Comp 110 Primitive Parameters

Primitive Parameters

Primitive parameters are parameters of a function that are of primitive types. This means in a function with parameters, any parameter that has type numberstring, or boolean is a primitive parameter.

When you call a function with parameters, you supply it with arguments. For primitive parameters, the value of the argument you give is assigned to the parameter. Let's get a closer look at what's happening through an example:

import { print } from "introcs";

let x = 4;
let y = 5;
let add = (x: number, y: number): number => {
    x = 2;
    return x + y;
};
print(add(x, y));
print(x);

In this code snippet, we have some number variables, a function declaration, and a function call.

When we call add(x, y) we are calling the add function with the first argument as x and the second y.
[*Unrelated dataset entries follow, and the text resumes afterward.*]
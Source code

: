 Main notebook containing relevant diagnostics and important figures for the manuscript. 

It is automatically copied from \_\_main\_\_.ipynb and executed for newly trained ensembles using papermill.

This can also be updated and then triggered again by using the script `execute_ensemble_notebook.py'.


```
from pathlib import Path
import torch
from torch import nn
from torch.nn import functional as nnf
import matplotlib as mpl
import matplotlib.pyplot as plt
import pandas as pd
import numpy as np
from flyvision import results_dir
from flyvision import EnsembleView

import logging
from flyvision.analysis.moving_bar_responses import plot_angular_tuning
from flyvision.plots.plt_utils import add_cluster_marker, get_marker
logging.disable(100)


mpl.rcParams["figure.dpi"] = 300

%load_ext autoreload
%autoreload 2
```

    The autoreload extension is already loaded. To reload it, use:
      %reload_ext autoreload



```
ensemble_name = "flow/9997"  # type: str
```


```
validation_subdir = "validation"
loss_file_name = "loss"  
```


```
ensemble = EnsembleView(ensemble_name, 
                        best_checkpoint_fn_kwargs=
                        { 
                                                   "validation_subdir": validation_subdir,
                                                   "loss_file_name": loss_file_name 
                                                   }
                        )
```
So, we make a new frame on the stack for this function call named add. The value of x (which is 4) is assigned to the parameter x within this frame, and the value of y (which is 5) is assigned to the parameter y that also exists only within the frame

At this point, we have x assigned 4 and y assigned 5. The next line, x = 2;  is updating our local x (the one that is a part of the function add call's frame on the stack) to be 2 now instead of 4. Then, we return x + y returning 2 + 5 which is 7. This function call was inside a print statement so we print 7. We are now done with this function call and also done with the add frame on the stack.

The next line in our program is print(x);

What is printed here?

The key is to know is which x we are referencing. We are no longer executing code within our add function. This means we're now working with the original x variable we had before we even encountered the function call.

Since our add function had number parameters, these parameters were primitive parameters. The value of the argument was copied in for the parameter and used within the function and had NO EFFECT on the original x. 

In the last line of our program when we say print(x); we are going to print 4. We are back outside our add function and talking about our original x, which was defined in the global scope. This value is still 4.

When we were going through the function call and using x and y as arguments, we just copied the values stored in x and y into the parameter. Since we were just copying the value (meaning the actual number stored in the variable), the original variable's value never changed.